Cette allusion bien naturelle, mais inopportune, au pouvoir extraordinaire du comte sur son mari, — toute indirecte qu’elle fût, — suffit cependant pour rallumer en un instant la colère qui, près de s’éteindre, couvait encore chez sir Percival.

— Des scrupules ?… répéta-t-il. Des scrupules, vous ? il est un peu tard pour en avoir. J’aurais pensé que vous aviez renoncé à toutes ces faiblesses-là, lorsque vous avez fait de nécessité vertu en m’acceptant pour mari…

Ces mots étaient à peine sortis de ses lèvres, que Laura jeta la plume à terre, en le regardant avec une expression que je voyais pour la première fois dans ses yeux, moi qui la connaissais si bien. Puis, avec un silence de mort, elle lui tourna le dos.

Cette énergique manifestation du mépris le plus amer et le moins déguisé était si absolument étrangère à ma sœur, et si en dehors de son caractère, qu’elle nous plongea tous dans le silence de la stupeur.
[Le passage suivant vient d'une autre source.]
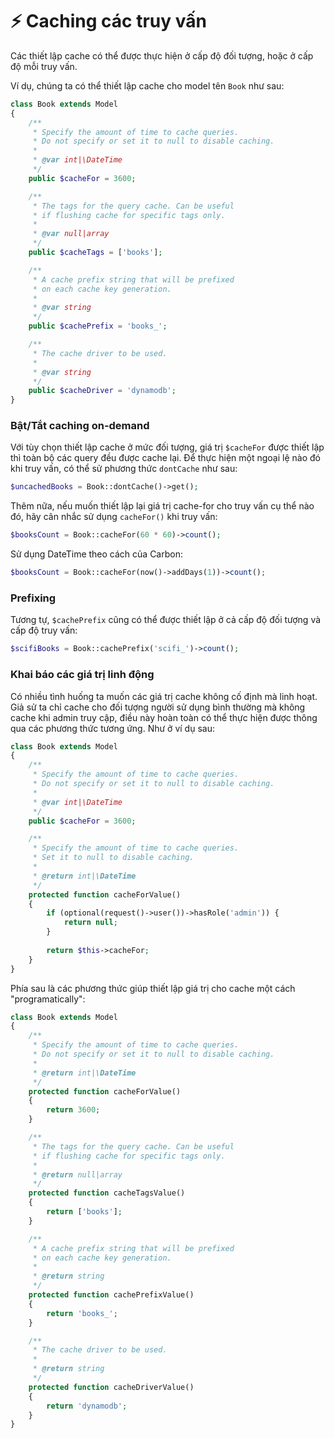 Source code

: # ⚡ Caching các truy vấn

Các thiết lập cache có thể được thực hiện ở cấp độ đối tượng, hoặc ở cấp độ mỗi truy vấn.

Ví dụ, chúng ta có thể thiết lập cache cho model tên `Book` như sau:

```php
class Book extends Model
{
    /**
     * Specify the amount of time to cache queries.
     * Do not specify or set it to null to disable caching.
     *
     * @var int|\DateTime
     */
    public $cacheFor = 3600;

    /**
     * The tags for the query cache. Can be useful
     * if flushing cache for specific tags only.
     *
     * @var null|array
     */
    public $cacheTags = ['books'];

    /**
     * A cache prefix string that will be prefixed
     * on each cache key generation.
     *
     * @var string
     */
    public $cachePrefix = 'books_';

    /**
     * The cache driver to be used.
     *
     * @var string
     */
    public $cacheDriver = 'dynamodb';
}
```

### Bật/Tắt caching on-demand

Với tùy chọn thiết lập cache ở mức đối tượng, giá trị `$cacheFor` được thiết lập thì toàn bộ các query đều được cache lại. Để thực hiện một ngoại lệ nào đó khi truy vấn, có thể sử phương thức `dontCache` như sau:

```php
$uncachedBooks = Book::dontCache()->get();
```

Thêm nữa, nếu muốn thiết lập lại giá trị cache-for cho truy vấn cụ thể nào đó, hãy cân nhắc sử dụng `cacheFor()` khi truy vấn:

```php
$booksCount = Book::cacheFor(60 * 60)->count();
```

Sử dụng DateTime theo cách của Carbon:

```php
$booksCount = Book::cacheFor(now()->addDays(1))->count();
```

### Prefixing

Tương tự, `$cachePrefix` cũng có thể được thiết lập ở cả cấp độ đối tượng và cấp độ truy vấn:

```php
$scifiBooks = Book::cachePrefix('scifi_')->count();
```

### Khai báo các giá trị linh động

Có nhiều tình huống ta muốn các giá trị cache không cố định mà linh hoạt. Giả sử ta chỉ cache cho đối tượng người sử dụng bình thường mà không cache khi admin truy cập, điều này hoàn toàn có thể thực hiện được thông qua các phương thức tương ứng. Như ở ví dụ sau:

```php
class Book extends Model
{
    /**
     * Specify the amount of time to cache queries.
     * Do not specify or set it to null to disable caching.
     *
     * @var int|\DateTime
     */
    public $cacheFor = 3600;

    /**
     * Specify the amount of time to cache queries.
     * Set it to null to disable caching.
     *
     * @return int|\DateTime
     */
    protected function cacheForValue()
    {
        if (optional(request()->user())->hasRole('admin')) {
            return null;
        }
        
        return $this->cacheFor;
    }
}
```

Phía sau là các phương thức giúp thiết lập giá trị cho cache một cách "programatically":

```php
class Book extends Model
{
    /**
     * Specify the amount of time to cache queries.
     * Do not specify or set it to null to disable caching.
     *
     * @return int|\DateTime
     */
    protected function cacheForValue()
    {
        return 3600;
    }

    /**
     * The tags for the query cache. Can be useful
     * if flushing cache for specific tags only.
     *
     * @return null|array
     */
    protected function cacheTagsValue()
    {
        return ['books'];
    }

    /**
     * A cache prefix string that will be prefixed
     * on each cache key generation.
     *
     * @return string
     */
    protected function cachePrefixValue()
    {
        return 'books_';
    }

    /**
     * The cache driver to be used.
     *
     * @return string
     */
    protected function cacheDriverValue()
    {
        return 'dynamodb';
    }
}
```
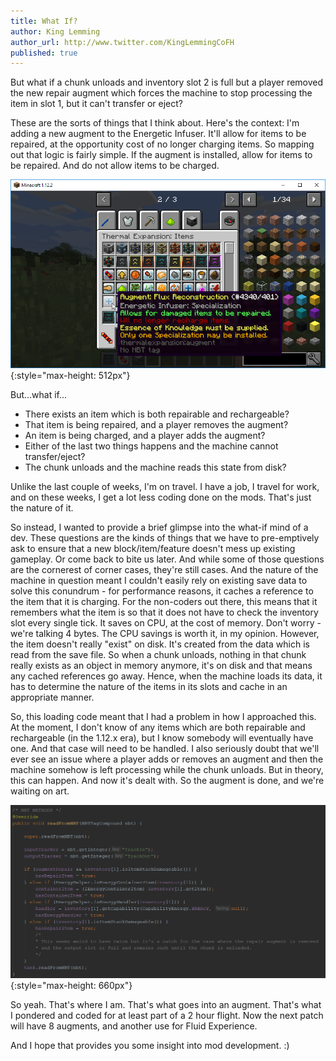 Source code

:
 ```yaml
---
title: What If?
author: King Lemming
author_url: http://www.twitter.com/KingLemmingCoFH
published: true
---
```


But what if a chunk unloads and inventory slot 2 is full but a player removed
the new repair augment which forces the machine to stop processing the item in
slot 1, but it can't transfer or eject?

These are the sorts of things that I think about. Here's the context: I'm adding
a new augment to the Energetic Infuser. It'll allow for items to be repaired, at
the opportunity cost of no longer charging items. So mapping out that logic is
fairly simple. If the augment is installed, allow for items to be repaired. And
do not allow items to be charged.

![Augment - Charger](/assets/images/posts/2017-10-26-what-if/augment_charger.png){:style="max-height: 512px"}

But...what if...

- There exists an item which is both repairable and rechargeable?
- That item is being repaired, and a player removes the augment?
- An item is being charged, and a player adds the augment?
- Either of the last two things happens and the machine cannot transfer/eject?
- The chunk unloads and the machine reads this state from disk?

Unlike the last couple of weeks, I'm on travel. I have a job, I travel for work,
and on these weeks, I get a lot less coding done on the mods. That's just the
nature of it.

So instead, I wanted to provide a brief glimpse into the what-if mind of a dev.
These questions are the kinds of things that we have to pre-emptively ask to
ensure that a new block/item/feature doesn't mess up existing gameplay. Or come
back to bite us later. And while some of those questions are the cornerest of
corner cases, they're still cases. And the nature of the machine in question
meant I couldn't easily rely on existing save data to solve this conundrum - for
performance reasons, it caches a reference to the item that it is charging. For
the non-coders out there, this means that it remembers what the item is so that
it does not have to check the inventory slot every single tick. It saves on CPU,
at the cost of memory. Don't worry - we're talking 4 bytes. The CPU savings is
worth it, in my opinion. However, the item doesn't really "exist" on disk. It's
created from the data which is read from the save file. So when a chunk unloads,
nothing in that chunk really exists as an object in memory anymore, it's on disk
and that means any cached references go away. Hence, when the machine loads its
data, it has to determine the nature of the items in its slots and cache in an
appropriate manner.

So, this loading code meant that I had a problem in how I approached this. At
the moment, I don't know of any items which are both repairable and rechargeable
(in the 1.12.x era), but I know somebody will eventually have one. And that case
will need to be handled. I also seriously doubt that we'll ever see an issue
where a player adds or removes an augment and then the machine somehow is left
processing while the chunk unloads. But in theory, this can happen. And now it's
dealt with. So the augment is done, and we're waiting on art.

![NBT - Charger](/assets/images/posts/2017-10-26-what-if/nbt_read_charger.png){:style="max-height: 660px"}

So yeah. That's where I am. That's what goes into an augment. That's what I
pondered and coded for at least part of a 2 hour flight. Now the next patch will
have 8 augments, and another use for Fluid Experience.

And I hope that provides you some insight into mod development. :)
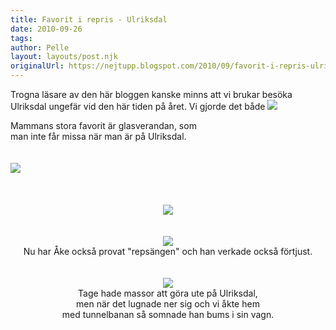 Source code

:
 ```yaml
---
title: Favorit i repris - Ulriksdal
date: 2010-09-26
tags: 	
author: Pelle
layout: layouts/post.njk
originalUrl: https://nejtupp.blogspot.com/2010/09/favorit-i-repris-ulriksdal.html
---
```


Trogna läsare av den här bloggen kanske minns att vi brukar besöka Ulriksdal ungefär vid den här tiden på året. Vi gjorde det både <img src="../../../../img/Ulriksdal-_MG_4430.jpg"><br>
	<figcaption>Mammans stora favorit är glasverandan, som<br>man inte får missa när man är på Ulriksdal.</span></span><br><br><br><img src="../../../../img/Ulriksdal-_MG_4408.jpg"><br><br><br><br></div><div style="text-align: center;"><img src="../../../../img/Ulriksdal-_MG_4418.jpg"><br></div><div style="text-align: center;"><br><br></div><div style="text-align: center;"><img src="../../../../img/Ulriksdal-_MG_4452.jpg"><br>
	<figcaption>Nu har Åke också provat "repsängen" och han verkade också förtjust.</span></span><br><br><br></div><div style="text-align: center;"><img src="../../../../img/Ulriksdal-_MG_4465.jpg"><br>
	<figcaption>Tage hade massor att göra ute på Ulriksdal,<br>men när det lugnade ner sig och vi åkte hem<br>med tunnelbanan så somnade han bums i sin vagn.</figcaption>
</figure>
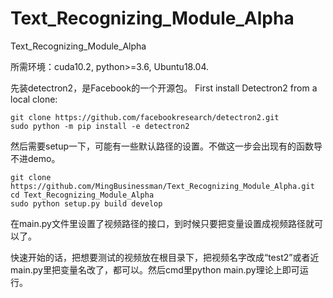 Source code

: # Text_Recognizing_Module_Alpha
Text_Recognizing_Module_Alpha

所需环境：cuda10.2, python>=3.6, Ubuntu18.04.

先装detectron2，是Facebook的一个开源包。
First install Detectron2 from a local clone:

```
git clone https://github.com/facebookresearch/detectron2.git
sudo python -m pip install -e detectron2
```

然后需要setup一下，可能有一些默认路径的设置。不做这一步会出现有的函数导不进demo。

```
git clone https://github.com/MingBusinessman/Text_Recognizing_Module_Alpha.git
cd Text_Recognizing_Module_Alpha
sudo python setup.py build develop
```

在main.py文件里设置了视频路径的接口，到时候只要把变量设置成视频路径就可以了。

快速开始的话，把想要测试的视频放在根目录下，把视频名字改成“test2”或者近main.py里把变量名改了，都可以。然后cmd里python main.py理论上即可运行。
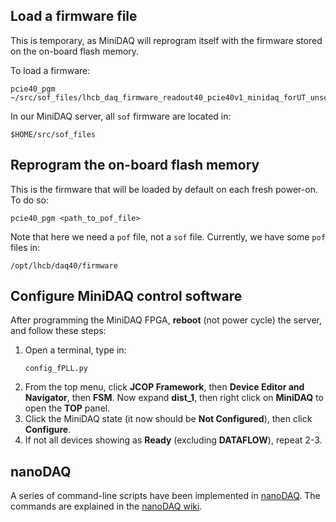 ## Load a firmware file
This is temporary, as MiniDAQ will reprogram itself with the firmware stored on the on-board flash memory.

To load a firmware:
```
pcie40_pgm ~/src/sof_files/lhcb_daq_firmware_readout40_pcie40v1_minidaq_forUT_unset_131119.sof
```

In our MiniDAQ server, all `sof` firmware are located in:
```
$HOME/src/sof_files
```


## Reprogram the on-board flash memory
This is the firmware that will be loaded by default on each fresh power-on. To do so:
```
pcie40_pgm <path_to_pof_file>
```

Note that here we need a `pof` file, not a `sof` file. Currently, we have some `pof` files in:
```
/opt/lhcb/daq40/firmware
```

## Configure MiniDAQ control software

After programming the MiniDAQ FPGA, **reboot** (not power cycle) the server, and follow these steps:

1. Open a terminal, type in:
    ```
    config_fPLL.py
    ```
2. From the top menu, click **JCOP Framework**, then **Device Editor and Navigator**, then **FSM**.
   Now expand **dist_1**, then right click on **MiniDAQ** to open the **TOP** panel.
3. Click the MiniDAQ state (it now should be **Not Configured**), then click **Configure**.
4. If not all devices showing as **Ready** (excluding **DATAFLOW**), repeat 2-3.

## nanoDAQ

A series of command-line scripts have been implemented in [nanoDAQ](https://github.com/umd-lhcb/nanoDAQ).
The commands are explained in the [nanoDAQ wiki](https://github.com/umd-lhcb/nanoDAQ/blob/master/README.md). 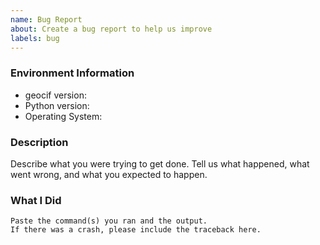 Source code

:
```yaml
---
name: Bug Report
about: Create a bug report to help us improve
labels: bug
---
```


<!-- Please search existing issues to avoid creating duplicates. -->

### Environment Information

-   geocif version:
-   Python version:
-   Operating System:

### Description

Describe what you were trying to get done.
Tell us what happened, what went wrong, and what you expected to happen.

### What I Did

```
Paste the command(s) you ran and the output.
If there was a crash, please include the traceback here.
```
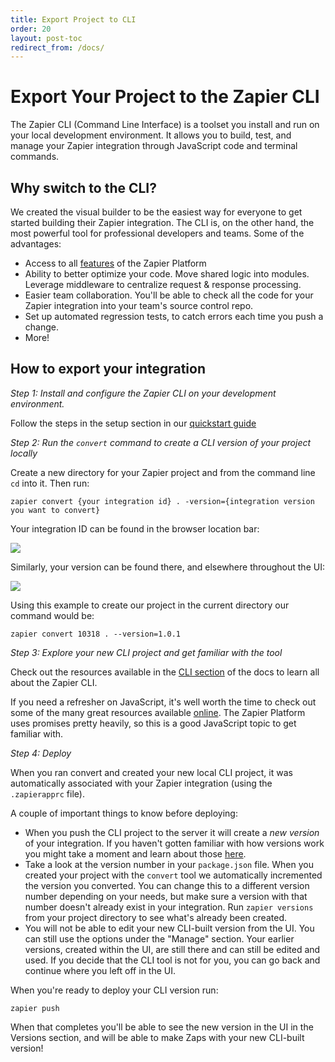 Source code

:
 ```yaml
---
title: Export Project to CLI
order: 20
layout: post-toc
redirect_from: /docs/
---
```


# Export Your Project to the Zapier CLI

The Zapier CLI (Command Line Interface) is a toolset you install and run on your local development environment. It allows you to build, test, and manage your Zapier integration through JavaScript code and terminal commands.

<a id="why"></a>

## Why switch to the CLI?

We created the visual builder to be the easiest way for everyone to get started building their Zapier integration.  The CLI is, on the other hand, the most powerful tool for professional developers and teams.  Some of the advantages:

- Access to all [features](/../vs) of the Zapier Platform
- Ability to better optimize your code.  Move shared logic into modules.  Leverage middleware to centralize request & response processing.
- Easier team collaboration.  You'll be able to check all the code for your Zapier integration into your team's source control repo.
- Set up automated regression tests, to catch errors each time you push a change.
- More!

<a id="how"></a>

## How to export your integration

_Step 1: Install and configure the Zapier CLI on your development environment._ 

Follow the steps in the setup section in our [quickstart guide](https://zapier.com/developer/start/introduction)

_Step 2: Run the `convert` command to create a CLI version of your project locally_

Create a new directory for your Zapier project and from the command line `cd` into it.  Then run:


`zapier convert {your integration id} . -version={integration version you want to convert}`

Your integration ID can be found in the browser location bar:

![](https://zappy.zapier.com/4452B664-3C68-4762-A85A-4AF75DAB0E62.png)

Similarly, your version can be found there, and elsewhere throughout the UI:

![](https://zappy.zapier.com/ECE260EE-8B9D-46B7-B6AD-6BEA5078EEDF.png)

Using this example to create our project in the current directory our command would be:

`zapier convert 10318 . --version=1.0.1`

_Step 3: Explore your new CLI project and get familiar with the tool_

Check out the resources available in the [CLI section](/cli_docs/docs) of the docs to learn all about the Zapier CLI.

If you need a refresher on JavaScript, it's well worth the time to check out some of the many great resources available [online](https://javascript.info/).  The Zapier Platform uses promises pretty heavily, so this is a good JavaScript topic to get familiar with.

_Step 4: Deploy_

When you ran convert and created your new local CLI project, it was automatically associated with your Zapier integration (using the `.zapierapprc` file).  

A couple of important things to know before deploying:

- When you push the CLI project to the server it will create a _new version_ of your integration.  If you haven't gotten familiar with how versions work you might take a moment and learn about those [here](/../versions).
- Take a look at the version number in your `package.json` file.  When you created your project with the `convert` tool we automatically incremented the version you converted.  You can change this to a different version number depending on your needs, but make sure  a version with that number doesn't already exist in your integration. Run `zapier versions` from your project directory to see what's already been created.
- You will not be able to edit your new CLI-built version from the UI.  You can still use the options under the "Manage" section.  Your earlier versions, created within the UI, are still there and can still be edited and used.  If you decide that the CLI tool is not for you, you can go back and continue where you left off in the UI.

When you're ready to deploy your CLI version run:

`zapier push` 

When that completes you'll be able to see the new version in the UI in the Versions section, and will be able to make Zaps with your new CLI-built version!
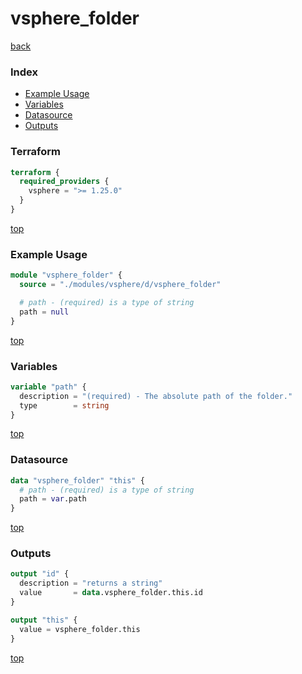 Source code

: # vsphere_folder

[back](../vsphere.md)

### Index

- [Example Usage](#example-usage)
- [Variables](#variables)
- [Datasource](#datasource)
- [Outputs](#outputs)

### Terraform

```terraform
terraform {
  required_providers {
    vsphere = ">= 1.25.0"
  }
}
```

[top](#index)

### Example Usage

```terraform
module "vsphere_folder" {
  source = "./modules/vsphere/d/vsphere_folder"

  # path - (required) is a type of string
  path = null
}
```

[top](#index)

### Variables

```terraform
variable "path" {
  description = "(required) - The absolute path of the folder."
  type        = string
}
```

[top](#index)

### Datasource

```terraform
data "vsphere_folder" "this" {
  # path - (required) is a type of string
  path = var.path
}
```

[top](#index)

### Outputs

```terraform
output "id" {
  description = "returns a string"
  value       = data.vsphere_folder.this.id
}

output "this" {
  value = vsphere_folder.this
}
```

[top](#index) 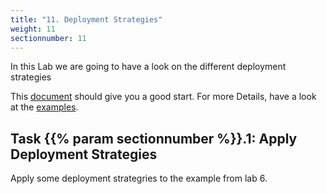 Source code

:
 ```yaml
---
title: "11. Deployment Strategies"
weight: 11
sectionnumber: 11
---
```



In this Lab we are going to have a look on the different deployment strategies

This [document](https://www.cncf.io/wp-content/uploads/2018/03/CNCF-Presentation-Template-K8s-Deployment.pdf) should give you a good start. For more Details, have a look at the [examples](https://github.com/ContainerSolutions/k8s-deployment-strategies).


## Task {{% param sectionnumber %}}.1: Apply Deployment Strategies

Apply some deployment strategries to the example from lab 6.
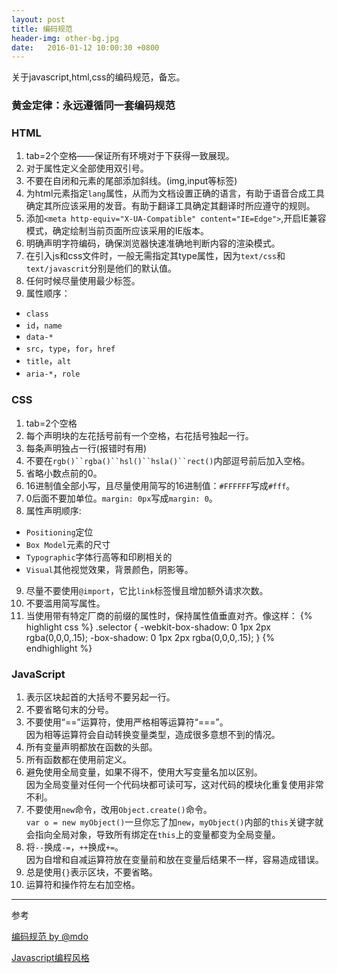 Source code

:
 ```yaml
---
layout: post
title: 编码规范
header-img: other-bg.jpg
date:   2016-01-12 10:00:30 +0800
---
```


关于javascript,html,css的编码规范，备忘。

### 黄金定律：永远遵循同一套编码规范




### HTML

1. tab=2个空格——保证所有环境对于下获得一致展现。
2. 对于属性定义全部使用双引号。
3. 不要在自闭和元素的尾部添加斜线。(img,input等标签)
4. 为html元素指定`lang`属性，从而为文档设置正确的语言，有助于语音合成工具确定其所应该采用的发音。有助于翻译工具确定其翻译时所应遵守的规则。
5. 添加`<meta http-equiv="X-UA-Compatible" content="IE=Edge">`,开启IE兼容模式，确定绘制当前页面所应该采用的IE版本。
6. 明确声明字符编码，确保浏览器快速准确地判断内容的渲染模式。
7.  在引入js和css文件时，一般无需指定其type属性，因为`text/css`和`text/javascrit`分别是他们的默认值。
8. 任何时候尽量使用最少标签。
9. 属性顺序：
* `class`
* `id`，`name`
* `data-*`
* `src`，`type`，`for`，`href`
* `title`，`alt`
* `aria-*`，`role`

### CSS
1. tab=2个空格
2. 每个声明块的左花括号前有一个空格，右花括号独起一行。
3. 每条声明独占一行(报错时有用)
4. 不要在`rgb()``rgba()``hsl()``hsla()``rect()`内部逗号前后加入空格。
5. 省略小数点前的0。
6. 16进制值全部小写，且尽量使用简写的16进制值：`#FFFFFF`写成`#fff`。
7. 0后面不要加单位。`margin: 0px`写成`margin: 0`。
8. 属性声明顺序:
* `Positioning`定位
* `Box Model`元素的尺寸
* `Typographic`字体行高等和印刷相关的
* `Visual`其他视觉效果，背景颜色，阴影等。
9. 尽量不要使用`@import`，它比`link`标签慢且增加额外请求次数。
10. 不要滥用简写属性。
11. 当使用带有特定厂商的前缀的属性时，保持属性值垂直对齐。像这样：
{% highlight css %}
.selector {
  -webkit-box-shadow: 0 1px 2px rgba(0,0,0,.15);
         -box-shadow: 0 1px 2px rgba(0,0,0,.15);
}
{% endhighlight %}
### JavaScript
1. 表示区块起首的大括号不要另起一行。
2. 不要省略句末的分号。
3. 不要使用“==”运算符，使用严格相等运算符“===”。<br>
   因为相等运算符会自动转换变量类型，造成很多意想不到的情况。
4. 所有变量声明都放在函数的头部。
5. 所有函数都在使用前定义。
6. 避免使用全局变量，如果不得不，使用大写变量名加以区别。<br>
   因为全局变量对任何一个代码块都可读可写，这对代码的模块化重复使用非常不利。
7. 不要使用`new`命令，改用`Object.create()`命令。<br>
    `var o = new myObject()`一旦你忘了加`new`，`myObject()`内部的`this`关键字就会指向全局对象，导致所有绑定在`this`上的变量都变为全局变量。
8. 将`--`换成`-=`，`++`换成`+=`。<br>
   因为自增和自减运算符放在变量前和放在变量后结果不一样，容易造成错误。
9. 总是使用`{}`表示区块，不要省略。
10. 运算符和操作符左右加空格。

****

参考

[编码规范 by @mdo](http://codeguide.bootcss.com/)


[Javascript编程风格](http://www.ruanyifeng.com/blog/2012/04/javascript_programming_style.html)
Sous la brutalité superficielle des paroles que son mari venait de lui adresser, il y avait quelque chose de caché. Elles masquaient quelque mystérieuse insulte dont j’ignorais absolument la portée, mais qui avait laissé sur son visage une marque de profanation, évidente même pour un étranger.

Le comte, qui n’était plus étranger pour nous, la vit, cette marque, tout aussi distinctement que je pouvais la voir. Comme je me levais pour aller trouver Laura, je l’entendis, qui disait entre ses dents à sir Percival : — Idiot que vous êtes !…

Laura me précédait vers la porte, et, à ce moment-là même, son mari lui adressa la parole une fois encore :

— Vous refusez donc bien positivement de me donner votre signature ? dit-il avec l’accent altéré d’un homme qui sentait à quel point sa licence de langage venait de lui faire tort.

— D’après ce que vous venez de me dire, répondit-elle avec fermeté, je ne donnerai ma signature que lorsque j’aurai lu ce parchemin, d’un bout à l’autre, jusqu’à la dernière ligne. Venez, Marian, nous sommes restées ici assez longtemps.

— Un instant, dit le comte, qui intervint avant que sir Percival reprît la parole. — De grâce, lady Glyde, un instant !…

Laura serait sortie sans prendre garde à cette requête, mais je l’arrêtai.

— Ne vous faites pas un ennemi du comte ! lui dis-je à voix basse. Quoi que vous fassiez, évitez de l’avoir pour ennemi !…

Elle céda. Je refermai la porte ; et, debout, nous attendîmes. Sir Percival était assis près de la table, son coude sur les plis du parchemin et la tête appuyée sur son poing crispé. Le comte se tenait entre nous, — maître de la position terrible où nous étions placées, et la dominant comme il dominait toute chose.

— Lady Glyde, dit-il avec une douceur qui, plutôt qu’à nous-mêmes, semblait s’adresser à notre abandon, excusez-moi, je vous prie, si je me hasarde à suggérer ici quelque moyen terme, et veuillez croire que ce que je vais dire m’est dicté par un profond respect et une cordiale bienveillance pour la maîtresse de ce château. — Se retournant ensuite, et très-vivement, du côté de sir Percival : — Est-il donc absolument nécessaire, demanda-t-il, que cette chose-là, sous votre coude, soit signée aujourd’hui ?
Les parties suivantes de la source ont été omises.